National   |   Steven Ertelt   |   Aug 27, 2012   |   4:45PM   |   Washington, DC

The Obama “Truth Team” apparently can’t discern between fact and fiction when it comes to the Republican Party’s pro-life platform and what it says and does on abortion.

Whereas the platform calls for a Human Life Amendment, while allowing states to determine the specifics of such a pro-life amendment protecting unborn children against abortion, the Obama campaign is misleading voters by falsely claiming the Republican party wants to ban abortion in all cases.

Factcheck.org, a project of the Annenberg Public Policy Center, posted an item last Thursday under the headline, “Another Abortion Falsehood from Obama’s ‘Truth Team.’”

“The Obama campaign is falsely accusing the Republican Party’s platform of calling for banning abortions even in cases of rape or incest. That’s not true. The 2012 platform is silent on exceptions — leaving that decision up to Congress and the states — just as it was in 2008 and in previous presidential election years,” the web site says.

“To make matters worse, the latest falsehood comes from the president’s ‘Truth Team,” writes analyst Brooks Jackson. The column adds:

CLICK LIKE IF YOU’RE PRO-LIFE!

 

An Aug. 20 posting on the “Truth Team’s” site repeats a bogus claim that Mitt Romney would “ban abortion even in cases of rape or incest,” adding (our emphasis): “He also supports the Republican Party platform, which includes a Human Life Amendment that bans abortion without those exceptions.”

The fact is, as we’ve noted again and again in response to false Obama TV ads, Romney has consistently said — as far back as 2005 — that he would allow abortions in cases of rape, incest or to save the life of the mother. (Before then, he supported a legal right to abortion generally, but switched his position to opposing abortion, with the usual exceptions.)

Banning abortion in cases of rape or incest is deeply unpopular with the public. A 2011 Gallup Poll showed, for example, that even persons who described themselves as “pro-life” favor exceptions for rape or incest by a wide margin. Gallup found that 59 percent of those abortion foes favored those exceptions, as did 91 percent of those who described themselves as “pro-choice.” But political expediency is no excuse for falsifying an opponent’s position.

There’s a stark contrast between the actual positions of the two candidates. Obama favors maintaining a legal right to abortion, and Romney has for years opposed it, with the exceptions mentioned. Furthermore, Romney’s chosen running mate, Paul Ryan, opposes exceptions for rape or incest.
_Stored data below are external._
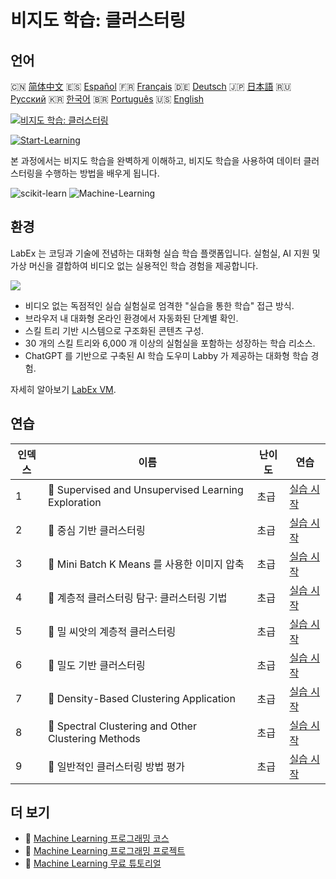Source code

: # 비지도 학습: 클러스터링

## 언어

🇨🇳 [简体中文](README_zh.md) 🇪🇸 [Español](README_es.md) 🇫🇷 [Français](README_fr.md) 🇩🇪 [Deutsch](README_de.md) 🇯🇵 [日本語](README_ja.md) 🇷🇺 [Русский](README_ru.md) 🇰🇷 [한국어](README_ko.md) 🇧🇷 [Português](README_pt.md) 🇺🇸 [English](README.md) 

[![비지도 학습: 클러스터링](https://cover-creator.labex.io/unsupervised-learning-clustering.png?lang=ko)](https://labex.io/ko/courses/unsupervised-learning-clustering)

[![Start-Learning](https://img.shields.io/badge/Start-Learning-whitesmoke?style=for-the-badge)](https://labex.io/ko/courses/unsupervised-learning-clustering)

본 과정에서는 비지도 학습을 완벽하게 이해하고, 비지도 학습을 사용하여 데이터 클러스터링을 수행하는 방법을 배우게 됩니다.

![scikit-learn](https://img.shields.io/badge/scikit-learn-whitesmoke?style=for-the-badge&logo=scikit-learn)
![Machine-Learning](https://img.shields.io/badge/Machine-Learning-whitesmoke?style=for-the-badge&logo=machine-learning)


## 환경

LabEx 는 코딩과 기술에 전념하는 대화형 실습 학습 플랫폼입니다. 실험실, AI 지원 및 가상 머신을 결합하여 비디오 없는 실용적인 학습 경험을 제공합니다.

![](https://tutorial-screenshot.getvm.io/images/vm-1725247253.png)

- 비디오 없는 독점적인 실습 실험실로 엄격한 "실습을 통한 학습" 접근 방식.
- 브라우저 내 대화형 온라인 환경에서 자동화된 단계별 확인.
- 스킬 트리 기반 시스템으로 구조화된 콘텐츠 구성.
- 30 개의 스킬 트리와 6,000 개 이상의 실험실을 포함하는 성장하는 학습 리소스.
- ChatGPT 를 기반으로 구축된 AI 학습 도우미 Labby 가 제공하는 대화형 학습 경험.

자세히 알아보기 [LabEx VM](https://support.labex.io/using-labex/virtual-machine).

## 연습

|   인덱스 | 이름                                                | 난이도   | 연습                                                                                                                         |
|----------|-----------------------------------------------------|----------|------------------------------------------------------------------------------------------------------------------------------|
|        1 | 📖 Supervised and Unsupervised Learning Exploration | 초급     | <a target='_blank' href='https://labex.io/ko/labs/ml-supervised-and-unsupervised-learning-exploration-20815'>실습 시작</a>   |
|        2 | 📖 중심 기반 클러스터링                             | 초급     | <a target='_blank' href='https://labex.io/ko/labs/ml-centroid-based-clustering-20754'>실습 시작</a>                          |
|        3 | 📖 Mini Batch K Means 를 사용한 이미지 압축         | 초급     | <a target='_blank' href='https://labex.io/ko/labs/ml-image-compression-using-mini-batch-k-means-20783'>실습 시작</a>         |
|        4 | 📖 계층적 클러스터링 탐구: 클러스터링 기법          | 초급     | <a target='_blank' href='https://labex.io/ko/labs/ml-hierarchical-clustering-exploration-for-clustering-20782'>실습 시작</a> |
|        5 | 📖 밀 씨앗의 계층적 클러스터링                      | 초급     | <a target='_blank' href='https://labex.io/ko/labs/ml-hierarchical-clustering-of-wheat-seeds-20779'>실습 시작</a>             |
|        6 | 📖 밀도 기반 클러스터링                             | 초급     | <a target='_blank' href='https://labex.io/ko/labs/ml-density-based-clustering-20770'>실습 시작</a>                           |
|        7 | 📖 Density-Based Clustering Application             | 초급     | <a target='_blank' href='https://labex.io/ko/labs/ml-density-based-clustering-application-20820'>실습 시작</a>               |
|        8 | 📖 Spectral Clustering and Other Clustering Methods | 초급     | <a target='_blank' href='https://labex.io/ko/labs/ml-spectral-clustering-and-other-clustering-methods-20811'>실습 시작</a>   |
|        9 | 📖 일반적인 클러스터링 방법 평가                    | 초급     | <a target='_blank' href='https://labex.io/ko/labs/ml-evaluation-of-common-clustering-methods-20774'>실습 시작</a>            |

## 더 보기

- 🔗 [Machine Learning 프로그래밍 코스](https://github.com/labex-labs/awesome-programming-courses)
- 🔗 [Machine Learning 프로그래밍 프로젝트](https://github.com/labex-labs/awesome-programming-projects)
- 🔗 [Machine Learning 무료 튜토리얼](https://github.com/labex-labs/ml-free-tutorials)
And it would be accurate to say that the GOP platform calls for a constitutional amendment that would leave states free to adopt abortion bans without exceptions.

But that true contrast is not stark enough for the Obama campaign operatives. They stubbornly persist in claiming that Romney and now his party’s platform take an unpopular position that they don’t actually endorse.